Выбегаю на улицу и втягиваю в лёгкие прохладный воздух. Сердце колотится, словно сумасшедшее, лицо пылает.
Я мотаю головой, пытаясь вытолкнуть из памяти выжженную на сетчатке картину.
Лицо женщины, её закрытые в удовольствии глаза… вздымающаяся, покрытая кудрявыми волосами грудь Обласова, напряжение на его лице, рваные резкие движения…
Лёгкие горят. В животе формируется спазм, скручивая внутренности в узел. Мозг, словно нейросеть, генерирует без остановки картинки, на которых вместо этой женщины я — ведь Обласов чётко заявил, какие планы у него на меня.
Немного отдышавшись, я бегу на остановку. Скорее бы убраться отсюда.
Дура я! Зачем припёрлась к нему в офис? Написала бы сообщение и замечательно было бы. А теперь как выжечь это из своей памяти? Ластиком ведь не сотрёшь.
Возвращаюсь в общежитие и собираю сумку. Домой поеду сегодня, к родителям хочу. Завтра только одна пара, и та по преддипломной подготовке, а я уже всё, что нужно сделала и сдала преподавателю.
Мне срочно нужно сменить обстановку, картинку перед глазами.

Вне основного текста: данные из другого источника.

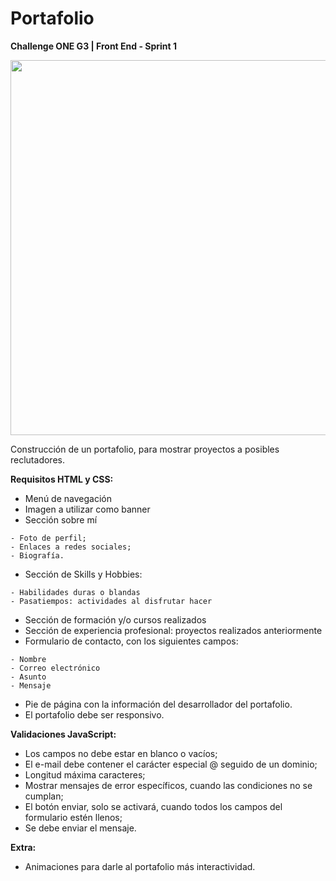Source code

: # Portafolio 

**Challenge ONE G3 | Front End - Sprint 1**

<p align="center">
    <img width="600" heigth="600" src="https://github.com/azocarone/portafolio-challenge-one/blob/main/assets/img/projects/portafolio.png">
</p>

Construcción de un portafolio, para mostrar proyectos a posibles reclutadores.

**Requisitos HTML y CSS:**

- Menú de navegación
- Imagen a utilizar como banner
- Sección sobre mí

```
- Foto de perfil;
- Enlaces a redes sociales;
- Biografía.
```

- Sección de Skills y Hobbies:

```
- Habilidades duras o blandas
- Pasatiempos: actividades al disfrutar hacer
```

- Sección de formación y/o cursos realizados
- Sección de experiencia profesional: proyectos realizados anteriormente
- Formulario de contacto, con los siguientes campos:

```
- Nombre
- Correo electrónico
- Asunto
- Mensaje
```

- Pie de página con la información del desarrollador del portafolio.
- El portafolio debe ser responsivo.

**Validaciones JavaScript:**

- Los campos no debe estar en blanco o vacíos;
- El e-mail debe contener el carácter especial @ seguido de un dominio;
- Longitud máxima caracteres;
- Mostrar mensajes de error específicos, cuando las condiciones no se cumplan;
- El botón enviar, solo se activará, cuando todos los campos del formulario estén llenos;
- Se debe enviar el mensaje.

**Extra:**

- Animaciones para darle al portafolio más interactividad.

Мама удивляется, когда звоню ей уже из электрички, что в пути и буду последним рейсом, но радуется, конечно же.
— Ой, Мила, ну ты даёшь. Слушай, ну сейчас вареников хоть налеплю, а то дома один борщ. Думала, утром сделаю, пока ты ехать будешь, а ты вон чего — сюрприз.
— Да ладно, мам, не колотись уже на ночь.

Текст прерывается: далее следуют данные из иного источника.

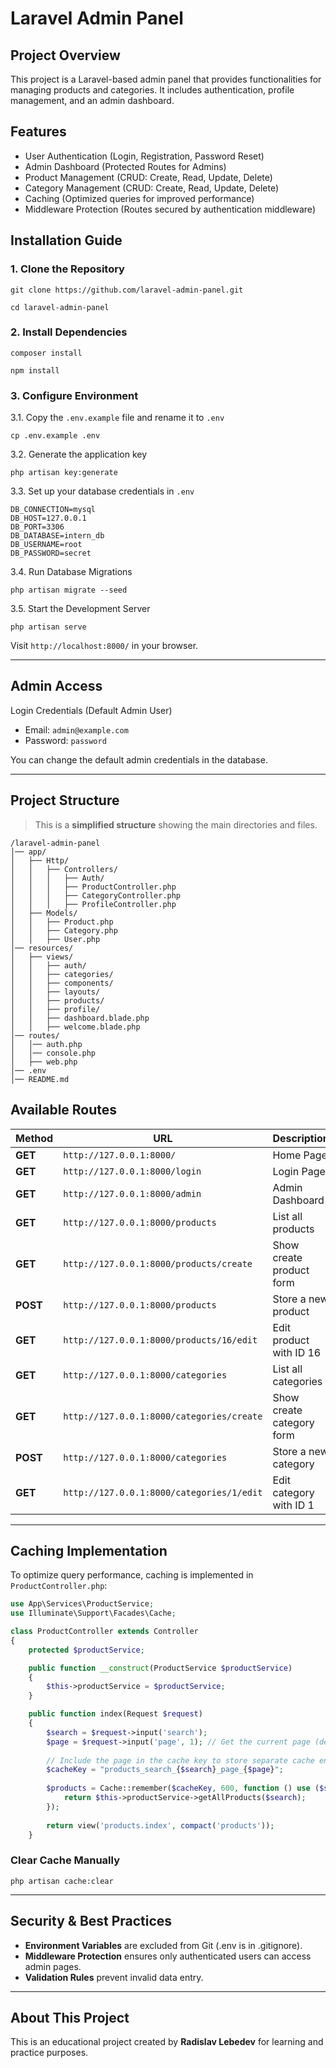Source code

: 
# Laravel Admin Panel

## Project Overview
This project is a Laravel-based admin panel that provides functionalities for managing products and categories. It includes authentication, profile management, and an admin dashboard.

## Features
- User Authentication (Login, Registration, Password Reset)
- Admin Dashboard (Protected Routes for Admins)
- Product Management (CRUD: Create, Read, Update, Delete)
- Category Management (CRUD: Create, Read, Update, Delete)
- Caching (Optimized queries for improved performance)
- Middleware Protection (Routes secured by authentication middleware)

##  Installation Guide

### 1. Clone the Repository

`git clone https://github.com/laravel-admin-panel.git`

`cd laravel-admin-panel`

### 2. Install Dependencies

`composer install`

`npm install`

### 3. Configure Environment

3.1. Copy the `.env.example` file and rename it to `.env`

`cp .env.example .env`

3.2. Generate the application key

`php artisan key:generate`

3.3. Set up your database credentials in `.env`

```env
DB_CONNECTION=mysql
DB_HOST=127.0.0.1
DB_PORT=3306
DB_DATABASE=intern_db
DB_USERNAME=root
DB_PASSWORD=secret
```

3.4. Run Database Migrations

`php artisan migrate --seed`

3.5. Start the Development Server

`php artisan serve`

Visit `http://localhost:8000/` in your browser.



***

## Admin Access

Login Credentials (Default Admin User)

- Email: `admin@example.com`
- Password: `password`

You can change the default admin credentials in the database.


***

## Project Structure

> This is a **simplified structure** showing the main directories and files.

```
/laravel-admin-panel
│── app/
│   ├── Http/
│   │   ├── Controllers/
│   │   │   ├── Auth/
│   │   │   ├── ProductController.php
│   │   │   ├── CategoryController.php
│   │   │   ├── ProfileController.php
│   ├── Models/
│   │   ├── Product.php
│   │   ├── Category.php
│   │   ├── User.php
│── resources/
│   ├── views/
│   │   ├── auth/
│   │   ├── categories/
│   │   ├── components/
│   │   ├── layouts/
│   │   ├── products/
│   │   ├── profile/
│   │   ├── dashboard.blade.php
│   │   ├── welcome.blade.php
│── routes/
│   │── auth.php
│   │── console.php
│   ├── web.php
│── .env
│── README.md
```


## Available Routes

| Method  | URL                                        | Description                      | Middleware |
|---------|--------------------------------------------|----------------------------------|------------|
| **GET**  | `http://127.0.0.1:8000/`                 | Home Page                        | -          |
| **GET**  | `http://127.0.0.1:8000/login`            | Login Page                       | -          |
| **GET**  | `http://127.0.0.1:8000/admin`            | Admin Dashboard                  | `auth`     |
| **GET**  | `http://127.0.0.1:8000/products`         | List all products                | `auth`     |
| **GET**  | `http://127.0.0.1:8000/products/create`  | Show create product form         | `auth`     |
| **POST** | `http://127.0.0.1:8000/products`         | Store a new product              | `auth`     |
| **GET**  | `http://127.0.0.1:8000/products/16/edit` | Edit product with ID 16          | `auth`     |
| **GET**  | `http://127.0.0.1:8000/categories`       | List all categories              | `auth`     |
| **GET**  | `http://127.0.0.1:8000/categories/create`| Show create category form        | `auth`     |
| **POST** | `http://127.0.0.1:8000/categories`       | Store a new category             | `auth`     |
| **GET**  | `http://127.0.0.1:8000/categories/1/edit`| Edit category with ID 1          | `auth`     |





***

## Caching Implementation

To optimize query performance, caching is implemented in `ProductController.php`:

```php
use App\Services\ProductService;
use Illuminate\Support\Facades\Cache;

class ProductController extends Controller
{
    protected $productService;

    public function __construct(ProductService $productService)
    {
        $this->productService = $productService;
    }

    public function index(Request $request)
    {
        $search = $request->input('search');
        $page = $request->input('page', 1); // Get the current page (default is 1)
    
        // Include the page in the cache key to store separate cache entries for each page
        $cacheKey = "products_search_{$search}_page_{$page}";
    
        $products = Cache::remember($cacheKey, 600, function () use ($search) {
            return $this->productService->getAllProducts($search);
        });
    
        return view('products.index', compact('products'));
    }
```

### Clear Cache Manually

`php artisan cache:clear`


***

## Security & Best Practices

- **Environment Variables** are excluded from Git (.env is in .gitignore).
- **Middleware Protection** ensures only authenticated users can access admin pages.
- **Validation Rules** prevent invalid data entry.

***

## About This Project

This is an educational project created by **Radislav Lebedev** for learning and practice purposes.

— Ой, ну делов там! — мамин говор и привычные с детства выражения греют душу. — И Стаська только рад будет, ему ж пожрать — сама знаешь.
Смеюсь в ответ на мамины сетования на брата-проглота. Уютно забиваюсь в угол возле окна и наблюдаю, как мелькают уже в сумерках столбы фонарей.

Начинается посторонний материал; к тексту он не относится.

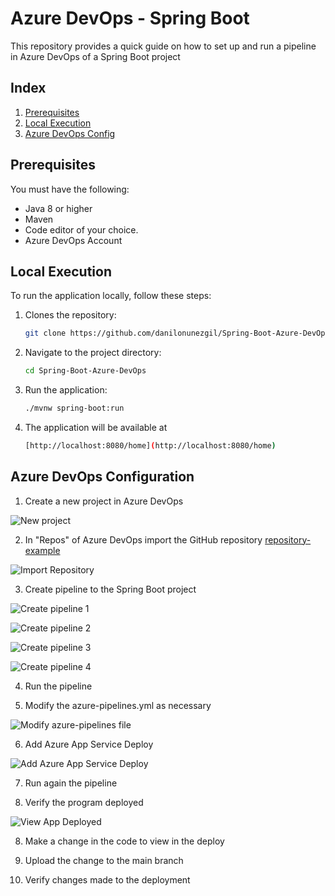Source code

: # Azure DevOps - Spring Boot 

This repository provides a quick guide on how to set up and run a pipeline in Azure DevOps of a Spring Boot project

## Index

1. [Prerequisites](#prerequisites)
2. [Local Execution](#local-execution)
3. [Azure DevOps Config](#azure-devops-configuration)


## Prerequisites

You must have the following:

- Java 8 or higher 
- Maven
- Code editor of your choice.
- Azure DevOps Account

## Local Execution

To run the application locally, follow these steps:

1. Clones the repository:

    ```bash
    git clone https://github.com/danilonunezgil/Spring-Boot-Azure-DevOps.git
    ```

2. Navigate to the project directory:

    ```bash
    cd Spring-Boot-Azure-DevOps
    ```

3. Run the application:

    ```bash
    ./mvnw spring-boot:run
    ```

4. The application will be available at 
   ```bash
   [http://localhost:8080/home](http://localhost:8080/home)
   ```

## Azure DevOps Configuration

1. Create a new project in Azure DevOps

![New project](docs/step1-create-new-project.png)

2. In "Repos" of Azure DevOps import the GitHub repository [repository-example](https://github.com/danilonunezgil/Spring-Boot-Azure-DevOps.git)

![Import Repository](docs/step2-import-repository.png)

3. Create pipeline to the Spring Boot project

![Create pipeline 1](docs/step3-create-pipeline-1.png)

![Create pipeline 2](docs/step3-create-pipeline-2.png)

![Create pipeline 3](docs/step3-create-pipeline-3.png)

![Create pipeline 4](docs/step3-create-pipeline-4.png)

4. Run the pipeline


5. Modify the azure-pipelines.yml as necessary

![Modify azure-pipelines file](docs/step4-modify-pipeline.png)

6. Add Azure App Service Deploy

![Add Azure App Service Deploy](docs/step5-add-azure-service.png)

7. Run again the pipeline


8. Verify the program deployed

![View App Deployed](docs/step6-app-deploy.png)

8. Make a change in the code to view in the deploy


8. Upload the change to the main branch


9. Verify changes made to the deployment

— Ладно, доча, ждём. Папка встретит на станции, сама пешком не топай.
— Хорошо. До встречи, мам.
Откидываюсь на сиденье и прикрываю глаза.
Домой.
Пару часов и буду с родителями вареники лопать, слушать, как Стаська с уроков свалил с друганами и вместо подготовки к экзаменам на речке купался.
Брат мой, конечно, засранец. В техникум поступать летом, а у него ветер в голове.
На станции встречает папа. Едва видит меня, его лицо, часто задумчивое и хмурое, тут же проясняется.
— Привет, Милашка, — обнимает меня, ласково похлопывая по спине. — Давай рюкзак свой сюда, нечего спину давить.
— Да он не тяжёлый, пап, — смеюсь, — там пижама да пара тетрадок.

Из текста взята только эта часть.